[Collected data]
===
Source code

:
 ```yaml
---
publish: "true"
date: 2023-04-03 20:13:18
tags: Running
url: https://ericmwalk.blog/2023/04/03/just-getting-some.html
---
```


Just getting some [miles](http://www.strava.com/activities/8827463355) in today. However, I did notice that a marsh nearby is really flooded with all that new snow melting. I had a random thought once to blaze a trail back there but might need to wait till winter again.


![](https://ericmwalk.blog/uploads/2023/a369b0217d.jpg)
===
Copy the entries above exactly. Miss none of them.

ANSWER BOX:
Source code

:
 ```yaml
---
publish: "true"
date: 2023-04-03 20:13:18
tags: Running
url: https://ericmwalk.blog/2023/04/03/just-getting-some.html
---
```


Just getting some [miles](http://www.strava.com/activities/8827463355) in today. However, I did notice that a marsh nearby is really flooded with all that new snow melting. I had a random thought once to blaze a trail back there but might need to wait till winter again.


![](https://ericmwalk.blog/uploads/2023/a369b0217d.jpg)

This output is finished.